**WORK ORDER:** Every line below between the one holding "slow but finally" and the one holding "It was the first", inclusive, should be copied exactly, and no other line.

**DATA EXTRACTS:**
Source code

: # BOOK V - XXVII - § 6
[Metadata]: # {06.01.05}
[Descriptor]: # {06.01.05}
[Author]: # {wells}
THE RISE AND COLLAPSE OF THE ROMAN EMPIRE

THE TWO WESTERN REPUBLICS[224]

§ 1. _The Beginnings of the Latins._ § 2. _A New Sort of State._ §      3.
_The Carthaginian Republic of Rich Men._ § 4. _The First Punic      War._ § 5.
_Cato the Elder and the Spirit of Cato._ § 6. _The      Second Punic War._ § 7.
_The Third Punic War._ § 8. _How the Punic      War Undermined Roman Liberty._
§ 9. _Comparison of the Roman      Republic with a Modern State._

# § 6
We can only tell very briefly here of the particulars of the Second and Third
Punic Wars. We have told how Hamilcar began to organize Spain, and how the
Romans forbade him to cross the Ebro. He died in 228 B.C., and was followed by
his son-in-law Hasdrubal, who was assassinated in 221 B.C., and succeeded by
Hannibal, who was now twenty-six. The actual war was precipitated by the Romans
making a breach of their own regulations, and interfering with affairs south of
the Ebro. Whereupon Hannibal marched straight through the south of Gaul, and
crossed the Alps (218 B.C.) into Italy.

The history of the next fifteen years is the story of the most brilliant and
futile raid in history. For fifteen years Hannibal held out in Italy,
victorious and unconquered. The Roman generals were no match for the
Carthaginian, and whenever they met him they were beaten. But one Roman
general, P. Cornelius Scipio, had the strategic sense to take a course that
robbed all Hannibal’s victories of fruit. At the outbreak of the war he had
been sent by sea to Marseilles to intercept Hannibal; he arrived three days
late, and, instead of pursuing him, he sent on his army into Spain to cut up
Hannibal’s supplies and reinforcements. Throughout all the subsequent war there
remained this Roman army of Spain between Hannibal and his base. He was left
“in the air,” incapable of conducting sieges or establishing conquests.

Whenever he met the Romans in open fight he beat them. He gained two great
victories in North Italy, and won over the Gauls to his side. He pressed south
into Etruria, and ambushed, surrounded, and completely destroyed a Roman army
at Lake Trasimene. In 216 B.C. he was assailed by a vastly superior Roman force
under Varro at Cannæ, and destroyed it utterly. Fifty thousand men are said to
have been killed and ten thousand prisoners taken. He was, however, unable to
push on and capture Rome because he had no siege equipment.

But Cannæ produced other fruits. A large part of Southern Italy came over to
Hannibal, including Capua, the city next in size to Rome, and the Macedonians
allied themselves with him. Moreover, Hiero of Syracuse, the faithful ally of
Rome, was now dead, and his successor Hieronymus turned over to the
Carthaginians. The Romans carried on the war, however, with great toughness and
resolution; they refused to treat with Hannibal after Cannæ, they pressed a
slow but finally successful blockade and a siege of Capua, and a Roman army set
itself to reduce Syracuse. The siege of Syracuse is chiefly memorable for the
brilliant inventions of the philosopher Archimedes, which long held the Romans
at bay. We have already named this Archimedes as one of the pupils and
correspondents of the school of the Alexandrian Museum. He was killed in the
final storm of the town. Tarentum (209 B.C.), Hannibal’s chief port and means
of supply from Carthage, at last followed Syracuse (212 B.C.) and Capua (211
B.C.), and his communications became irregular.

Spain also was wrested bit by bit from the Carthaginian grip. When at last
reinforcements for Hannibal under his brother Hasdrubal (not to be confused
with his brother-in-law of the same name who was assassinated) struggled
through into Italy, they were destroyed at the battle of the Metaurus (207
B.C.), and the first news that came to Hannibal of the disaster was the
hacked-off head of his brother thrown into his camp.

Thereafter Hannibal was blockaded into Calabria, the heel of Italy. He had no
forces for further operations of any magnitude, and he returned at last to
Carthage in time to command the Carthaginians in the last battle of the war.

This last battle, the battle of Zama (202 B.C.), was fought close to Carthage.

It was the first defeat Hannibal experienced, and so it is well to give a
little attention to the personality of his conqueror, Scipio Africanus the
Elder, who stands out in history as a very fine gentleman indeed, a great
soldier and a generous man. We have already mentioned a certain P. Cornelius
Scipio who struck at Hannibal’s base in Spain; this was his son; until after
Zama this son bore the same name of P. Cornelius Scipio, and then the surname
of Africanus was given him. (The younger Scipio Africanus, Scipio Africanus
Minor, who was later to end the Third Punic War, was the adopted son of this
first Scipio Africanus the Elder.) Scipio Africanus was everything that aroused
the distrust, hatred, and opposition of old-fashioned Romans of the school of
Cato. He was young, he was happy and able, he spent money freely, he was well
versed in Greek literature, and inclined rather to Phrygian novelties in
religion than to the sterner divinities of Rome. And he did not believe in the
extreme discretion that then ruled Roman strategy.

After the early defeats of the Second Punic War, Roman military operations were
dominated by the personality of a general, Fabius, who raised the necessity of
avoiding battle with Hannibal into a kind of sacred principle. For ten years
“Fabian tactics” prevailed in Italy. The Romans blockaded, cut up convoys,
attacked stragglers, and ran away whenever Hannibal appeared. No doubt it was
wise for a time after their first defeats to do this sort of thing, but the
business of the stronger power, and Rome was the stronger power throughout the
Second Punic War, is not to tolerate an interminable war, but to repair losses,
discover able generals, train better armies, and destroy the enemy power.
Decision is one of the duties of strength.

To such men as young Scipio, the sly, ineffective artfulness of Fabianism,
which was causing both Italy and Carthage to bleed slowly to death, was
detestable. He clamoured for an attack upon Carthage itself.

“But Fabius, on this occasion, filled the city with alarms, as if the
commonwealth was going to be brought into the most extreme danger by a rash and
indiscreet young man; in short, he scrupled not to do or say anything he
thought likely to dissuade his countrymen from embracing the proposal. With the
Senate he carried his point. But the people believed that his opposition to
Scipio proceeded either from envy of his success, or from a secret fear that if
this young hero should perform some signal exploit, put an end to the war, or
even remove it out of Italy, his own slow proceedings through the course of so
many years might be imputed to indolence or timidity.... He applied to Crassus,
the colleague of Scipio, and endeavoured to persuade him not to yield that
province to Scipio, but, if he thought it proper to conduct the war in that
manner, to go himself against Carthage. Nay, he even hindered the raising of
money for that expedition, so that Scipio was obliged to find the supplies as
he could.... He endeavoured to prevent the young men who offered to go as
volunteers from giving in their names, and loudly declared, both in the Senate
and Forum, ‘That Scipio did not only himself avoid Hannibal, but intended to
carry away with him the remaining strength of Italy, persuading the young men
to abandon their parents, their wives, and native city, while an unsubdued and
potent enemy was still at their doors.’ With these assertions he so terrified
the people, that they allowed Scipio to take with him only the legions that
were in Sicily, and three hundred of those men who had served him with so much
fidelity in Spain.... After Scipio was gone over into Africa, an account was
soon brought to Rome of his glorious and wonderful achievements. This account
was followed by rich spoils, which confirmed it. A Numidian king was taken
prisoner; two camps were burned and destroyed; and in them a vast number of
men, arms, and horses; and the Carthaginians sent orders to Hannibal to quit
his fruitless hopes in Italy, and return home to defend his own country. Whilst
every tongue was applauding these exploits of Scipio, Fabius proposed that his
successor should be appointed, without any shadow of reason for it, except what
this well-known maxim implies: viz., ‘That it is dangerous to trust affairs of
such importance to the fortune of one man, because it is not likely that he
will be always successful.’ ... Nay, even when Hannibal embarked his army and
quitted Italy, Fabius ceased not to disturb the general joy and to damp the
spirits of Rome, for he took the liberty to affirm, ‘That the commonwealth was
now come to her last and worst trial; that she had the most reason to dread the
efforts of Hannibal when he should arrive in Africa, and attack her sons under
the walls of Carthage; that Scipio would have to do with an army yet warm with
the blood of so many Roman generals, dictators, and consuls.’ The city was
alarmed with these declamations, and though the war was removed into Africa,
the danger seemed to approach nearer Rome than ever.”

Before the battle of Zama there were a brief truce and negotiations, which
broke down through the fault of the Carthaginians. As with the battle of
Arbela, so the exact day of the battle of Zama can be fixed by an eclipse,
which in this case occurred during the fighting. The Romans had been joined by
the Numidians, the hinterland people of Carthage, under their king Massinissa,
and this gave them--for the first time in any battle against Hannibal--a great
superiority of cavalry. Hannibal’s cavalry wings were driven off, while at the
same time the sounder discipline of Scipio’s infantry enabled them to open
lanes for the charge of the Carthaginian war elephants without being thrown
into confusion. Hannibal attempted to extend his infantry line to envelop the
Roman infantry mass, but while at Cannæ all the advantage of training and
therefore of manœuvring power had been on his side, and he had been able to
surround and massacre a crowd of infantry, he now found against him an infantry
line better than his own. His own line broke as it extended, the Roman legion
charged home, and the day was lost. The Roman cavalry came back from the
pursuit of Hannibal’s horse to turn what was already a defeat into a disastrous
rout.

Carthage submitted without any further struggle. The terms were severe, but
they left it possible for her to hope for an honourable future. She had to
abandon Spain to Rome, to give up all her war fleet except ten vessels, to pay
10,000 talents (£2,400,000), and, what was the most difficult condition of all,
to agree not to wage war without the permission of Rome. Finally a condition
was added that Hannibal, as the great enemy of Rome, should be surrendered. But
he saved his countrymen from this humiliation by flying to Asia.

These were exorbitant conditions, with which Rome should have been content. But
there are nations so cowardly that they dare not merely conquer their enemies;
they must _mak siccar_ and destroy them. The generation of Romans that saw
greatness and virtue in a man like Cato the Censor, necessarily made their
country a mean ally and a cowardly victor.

**REPLY:**
slow but finally successful blockade and a siege of Capua, and a Roman army set
itself to reduce Syracuse. The siege of Syracuse is chiefly memorable for the
brilliant inventions of the philosopher Archimedes, which long held the Romans
at bay. We have already named this Archimedes as one of the pupils and
correspondents of the school of the Alexandrian Museum. He was killed in the
final storm of the town. Tarentum (209 B.C.), Hannibal’s chief port and means
of supply from Carthage, at last followed Syracuse (212 B.C.) and Capua (211
B.C.), and his communications became irregular.

Spain also was wrested bit by bit from the Carthaginian grip. When at last
reinforcements for Hannibal under his brother Hasdrubal (not to be confused
with his brother-in-law of the same name who was assassinated) struggled
through into Italy, they were destroyed at the battle of the Metaurus (207
B.C.), and the first news that came to Hannibal of the disaster was the
hacked-off head of his brother thrown into his camp.

Thereafter Hannibal was blockaded into Calabria, the heel of Italy. He had no
forces for further operations of any magnitude, and he returned at last to
Carthage in time to command the Carthaginians in the last battle of the war.

This last battle, the battle of Zama (202 B.C.), was fought close to Carthage.

It was the first defeat Hannibal experienced, and so it is well to give a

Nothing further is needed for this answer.